What this task involves: Reproduce the full listing below exactly. Do not include the pictures.

::: Source data

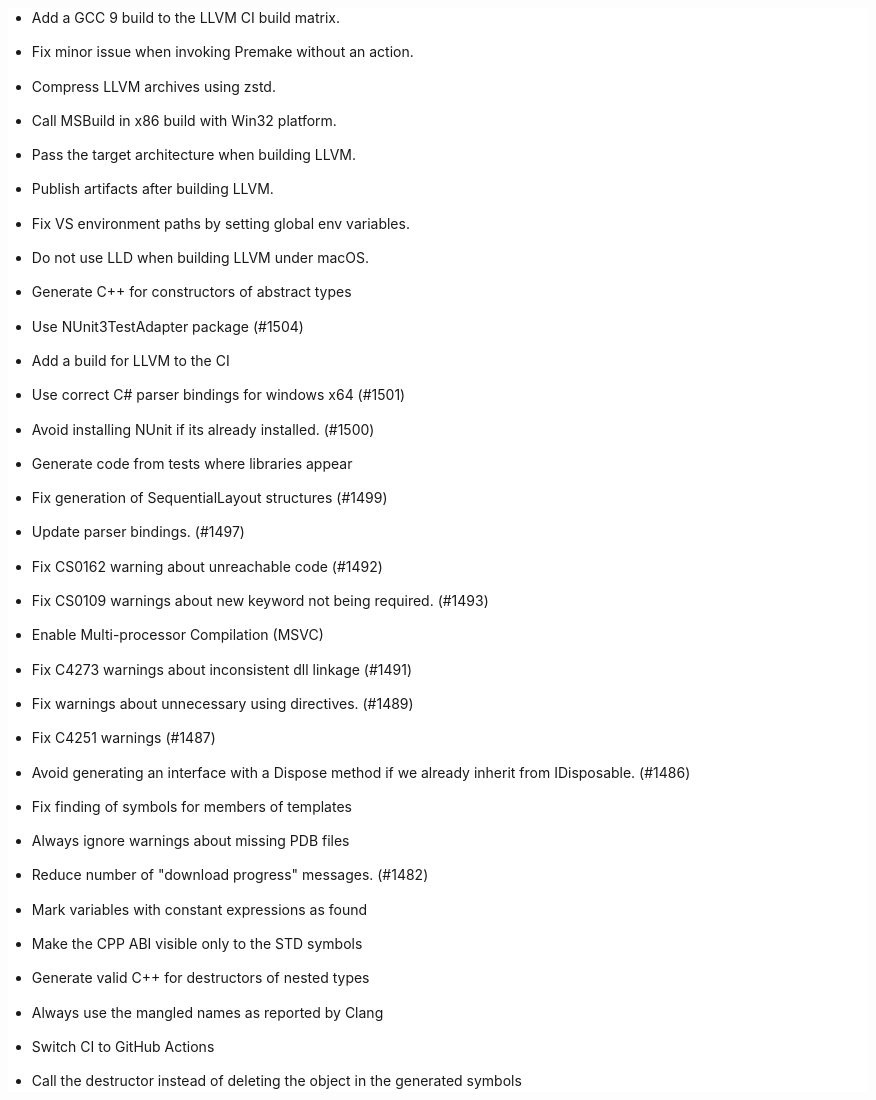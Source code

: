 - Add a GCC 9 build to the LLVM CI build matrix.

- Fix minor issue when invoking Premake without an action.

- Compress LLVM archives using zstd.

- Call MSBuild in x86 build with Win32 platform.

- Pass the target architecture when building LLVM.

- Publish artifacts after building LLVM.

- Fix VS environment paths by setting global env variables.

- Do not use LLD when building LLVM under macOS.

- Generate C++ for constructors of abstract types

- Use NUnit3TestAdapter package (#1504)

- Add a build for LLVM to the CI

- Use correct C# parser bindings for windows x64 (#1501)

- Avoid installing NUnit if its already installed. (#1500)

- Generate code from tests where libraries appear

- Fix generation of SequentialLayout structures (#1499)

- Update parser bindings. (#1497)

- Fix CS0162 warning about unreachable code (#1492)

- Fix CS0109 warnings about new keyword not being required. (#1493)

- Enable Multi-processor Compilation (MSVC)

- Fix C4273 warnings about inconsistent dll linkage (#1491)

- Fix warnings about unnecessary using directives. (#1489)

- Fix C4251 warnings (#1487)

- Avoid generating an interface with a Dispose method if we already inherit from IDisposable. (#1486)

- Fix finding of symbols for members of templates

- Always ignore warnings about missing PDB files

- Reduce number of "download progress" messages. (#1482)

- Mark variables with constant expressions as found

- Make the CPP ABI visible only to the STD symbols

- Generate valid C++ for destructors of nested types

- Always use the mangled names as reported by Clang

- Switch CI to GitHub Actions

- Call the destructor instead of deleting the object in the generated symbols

::::::

Reply to the exercise:
Source code

: - Add a GCC 9 build to the LLVM CI build matrix.

- Fix minor issue when invoking Premake without an action.

- Compress LLVM archives using zstd.

- Call MSBuild in x86 build with Win32 platform.

- Pass the target architecture when building LLVM.

- Publish artifacts after building LLVM.

- Fix VS environment paths by setting global env variables.

- Do not use LLD when building LLVM under macOS.

- Generate C++ for constructors of abstract types

- Use NUnit3TestAdapter package (#1504)

- Add a build for LLVM to the CI

- Use correct C# parser bindings for windows x64 (#1501)

- Avoid installing NUnit if its already installed. (#1500)

- Generate code from tests where libraries appear

- Fix generation of SequentialLayout structures (#1499)

- Update parser bindings. (#1497)

- Fix CS0162 warning about unreachable code (#1492)

- Fix CS0109 warnings about new keyword not being required. (#1493)

- Enable Multi-processor Compilation (MSVC)

- Fix C4273 warnings about inconsistent dll linkage (#1491)

- Fix warnings about unnecessary using directives. (#1489)

- Fix C4251 warnings (#1487)

- Avoid generating an interface with a Dispose method if we already inherit from IDisposable. (#1486)

- Fix finding of symbols for members of templates

- Always ignore warnings about missing PDB files

- Reduce number of "download progress" messages. (#1482)

- Mark variables with constant expressions as found

- Make the CPP ABI visible only to the STD symbols

- Generate valid C++ for destructors of nested types

- Always use the mangled names as reported by Clang

- Switch CI to GitHub Actions

- Call the destructor instead of deleting the object in the generated symbols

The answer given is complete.